There was one race left in the season, and we all planned to be there.  Problem number one was how to get us all there.  We were all in high school or junior high and none of us had our own car.  It was a trailer park after all, and we were broke.  As luck would have it, my dad drove a full size Ford van at the time, and he agreed to let me take it, and everyone who wanted to go, to the race.  Then we all had to come up with money to race.  I think it was three dollars or something then, so we each scraped up the money, plus a little for the van's gas tank.  Then we rode our asses off that week.  We did standing starts with each other.  We practiced speed jumping our jumps.  We carved our little berms as fast as we could.  We did soda can slaloms on the street and slaloms on the dirt to practice our flat turns.  We jumped our cheesy little jumps to flat and hit the tiny double jump we had.  Finally Saturday morning came and we were ready.  We piled bikes and bodies into the van at my house, and headed to the track in near downtown Boise.  We were about the first ones to arrive, that's how excited we all were to race.  We were determined that Blue Valley Trailer Park would make its presence known at the track.  We practiced as much as we could at the track, and coached each other on how to take the turns and jumps.  We practiced our gate starts... ON A REAL GATE.  Holy crap!  We couldn't believe how cool it was that there were actually BMX races in Boise.

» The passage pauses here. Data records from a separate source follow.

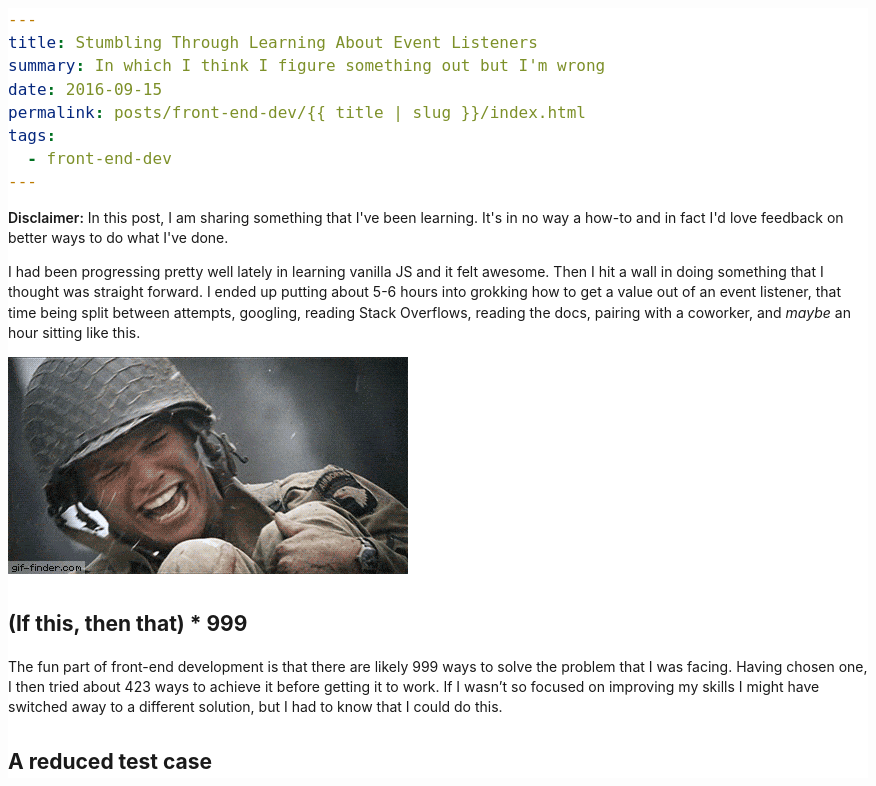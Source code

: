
 ```yaml
---
title: Stumbling Through Learning About Event Listeners
summary: In which I think I figure something out but I'm wrong
date: 2016-09-15
permalink: posts/front-end-dev/{{ title | slug }}/index.html
tags:
  - front-end-dev
---
```


<style>/* line 1, (__TEMPLATE__) */ .stretch { border: 10px solid #ffffff; box-sizing: border-box; box-shadow: 0 2px 5px rgba(0, 0, 0, 0.15); position: relative; } @media screen and (min-width: 840px) { /* line 1, (__TEMPLATE__) */ .stretch { left: -40px; max-width: 800px; width: 800px; } } /* line 12, (__TEMPLATE__) */ .stretch--a { border: 10px solid #f9f9f9; } /* line 15, (__TEMPLATE__) */ .stretch--b { border: 0; box-shadow: none; } /* line 19, (__TEMPLATE__) */ strong { font-weight: 600; } /* line 22, (__TEMPLATE__) */ code { font-size: 16px; } /* line 25, (__TEMPLATE__) */ .refactor { background: #f5f5f5; padding: 20px; }</style>

<article>

**Disclaimer:** In this post, I am sharing something that I've been learning. It's in no way a how-to and in fact I'd love feedback on better ways to do what I've done.

I had been progressing pretty well lately in learning vanilla JS and it felt awesome. Then I hit a wall in doing something that I thought was straight forward. I ended up putting about 5-6 hours into grokking how to get a value out of an event listener, that time being split between attempts, googling, reading Stack Overflows, reading the docs, pairing with a coworker, and _maybe_ an hour sitting like this.

![](/assets/images/posts/front-end-dev/stumbling-through-learning-about-event-listeners/gif-matt-damon-crying.gif)

## (If this, then that) * 999

The fun part of front-end development is that there are likely 999 ways to solve the problem that I was facing. Having chosen one, I then tried about 423 ways to achieve it before getting it to work. If I wasn’t so focused on improving my skills I might have switched away to a different solution, but I had to know that I could do this.

## A reduced test case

Then came the races.  Since only three guys raced the weekend before, we were all novices.  But we soon learned that if there wasn't enough for a novice class, that we got thrown in with intermediates.  The races started, and one thing soon became clear.  Even with our piece of crap bikes, we were as fast as most of the experienced racers in our classes.  Our posse started winning and getting seconds in most of our motos.  I think nearly all of us made it to our mains.  I can't remember exactly how everyone placed, but almost all of us took trophies home.  What I do remember is that there were seven shop teams at that race.  We figured out that if us guys from the trailer park had been an official team, we would have got second.  Oh yeah, Blue Valley kicked some butt at that race.

The local racers kept asking each other where these fast guys on completely lame bikes came from.  Those local racers weren't used to getting beat by guys in jeans with paper plate number plates.  A lot of the locals got pissed off because we messed up their points in so many classes.  Points?  Racers get points?  We had no idea.  None of us had seen an ABA paper at that point.  We were new and we were in it for the trophies.  We had a blast.  We won a bunch of trophies.  Then we sessioned the tabletop jump for a about an hour after the race with all the locals.  We drove home to the trailer park stoked at how we had done, and bummed out that there were no more races until Spring.  We unloaded the van at my house, and everybody headed home to show off their trophies.  We weren't just dirty kids in a trailer park anymore... we were BMX racers.